Giorgio picture Giorgio · Aug 1, 2009 · Viewed 7.1k times · Source

I am new to Haskell and I am trying to implement a few known algorithms in it.

I have implemented merge sort on strings. I am a bit disappointed with the performance of my Haskell implementation compared to C and Java implementations. On my machine (Ubuntu Linux, 1.8 GHz), C (gcc 4.3.3) sorts 1 000 000 strings in 1.85 s, Java (Java SE 1.6.0_14) in 3.68 s, Haskell (GHC 6.8.2) in 25.89 s. With larger input (10 000 000 strings), C takes 21.81 s, Java takes 59.68 s, Haskell starts swapping and I preferred to stop the program after several minutes.

Since I am new to Haskell, I would be interested to know if my implementation can be made more time / space efficient.

Thank you in advance for any hint Giorgio

My implementation:

merge :: [String] -> [String] -> [String]
merge [] ys = ys
merge xs [] = xs
merge (x:xs) (y:ys) = if x < y
                        then x : (merge xs (y:ys))
                        else y : (merge (x:xs) ys)

mergeSort :: [String] -> [String]
mergeSort xs = if (l < 2)
                 then xs
                 else merge h t
               where l = length xs
                     n = l `div` 2
                     s = splitAt n xs
                     h = mergeSort (fst s)
                     t = mergeSort (snd s)

Answer

Hynek -Pichi- Vychodil picture Hynek -Pichi- Vychodil · Aug 1, 2009

Try this version:

mergesort :: [String] -> [String]
mergesort = mergesort' . map wrap

mergesort' :: [[String]] -> [String]
mergesort' [] = []
mergesort' [xs] = xs
mergesort' xss = mergesort' (merge_pairs xss)
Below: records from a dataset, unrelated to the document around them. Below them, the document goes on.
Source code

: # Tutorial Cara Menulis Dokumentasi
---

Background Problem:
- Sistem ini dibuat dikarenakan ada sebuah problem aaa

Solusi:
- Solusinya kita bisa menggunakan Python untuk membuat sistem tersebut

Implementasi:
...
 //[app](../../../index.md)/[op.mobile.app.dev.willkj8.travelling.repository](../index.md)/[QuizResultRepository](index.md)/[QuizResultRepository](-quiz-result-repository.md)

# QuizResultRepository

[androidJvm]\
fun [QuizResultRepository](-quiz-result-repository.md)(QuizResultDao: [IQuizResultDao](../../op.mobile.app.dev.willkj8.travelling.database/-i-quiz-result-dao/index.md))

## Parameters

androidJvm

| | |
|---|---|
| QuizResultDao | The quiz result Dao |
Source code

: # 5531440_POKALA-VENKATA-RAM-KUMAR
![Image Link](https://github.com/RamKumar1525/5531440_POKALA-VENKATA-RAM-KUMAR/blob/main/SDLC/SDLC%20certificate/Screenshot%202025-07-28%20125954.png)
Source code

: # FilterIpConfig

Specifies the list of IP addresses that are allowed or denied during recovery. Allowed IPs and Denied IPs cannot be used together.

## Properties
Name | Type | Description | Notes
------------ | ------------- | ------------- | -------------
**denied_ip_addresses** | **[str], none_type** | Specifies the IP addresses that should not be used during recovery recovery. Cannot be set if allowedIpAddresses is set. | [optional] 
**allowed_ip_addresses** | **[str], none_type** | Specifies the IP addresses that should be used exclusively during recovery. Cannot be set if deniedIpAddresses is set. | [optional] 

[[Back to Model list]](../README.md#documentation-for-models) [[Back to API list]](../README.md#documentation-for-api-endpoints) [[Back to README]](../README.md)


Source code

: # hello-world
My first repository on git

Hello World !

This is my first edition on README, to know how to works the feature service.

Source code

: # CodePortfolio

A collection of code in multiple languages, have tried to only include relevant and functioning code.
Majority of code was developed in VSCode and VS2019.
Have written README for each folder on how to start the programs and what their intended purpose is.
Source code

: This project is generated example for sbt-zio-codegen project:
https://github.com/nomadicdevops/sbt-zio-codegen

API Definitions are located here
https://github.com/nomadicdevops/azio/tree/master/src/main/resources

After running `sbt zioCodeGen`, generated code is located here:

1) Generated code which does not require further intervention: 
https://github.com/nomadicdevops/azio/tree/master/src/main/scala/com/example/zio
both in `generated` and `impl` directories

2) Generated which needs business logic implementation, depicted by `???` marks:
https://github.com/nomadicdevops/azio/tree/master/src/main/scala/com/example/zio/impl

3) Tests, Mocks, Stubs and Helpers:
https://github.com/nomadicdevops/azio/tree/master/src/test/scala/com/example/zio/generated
merge_pairs :: [[String]] -> [[String]]
merge_pairs [] = []
merge_pairs [xs] = [xs]
merge_pairs (xs:ys:xss) = merge xs ys : merge_pairs xss

merge :: [String] -> [String] -> [String]
merge [] ys = ys
merge xs [] = xs
merge (x:xs) (y:ys)
 = if x > y
        then y : merge (x:xs)  ys
        else x : merge  xs    (y:ys)

wrap :: String -> [String]
wrap x = [x]
  1. Bad idea is splitting list first. Instead of it just make list of one member lists. Haskell is lazy, it will be done in right time.
  2. Then merge pairs of lists until you have only one list.

Edit: Someone who down-vote this answer: above merge sort implementation is same algorithm as used in ghc Data.List.sort except with cmp function removed. Well ghc authors are may be wrong :-/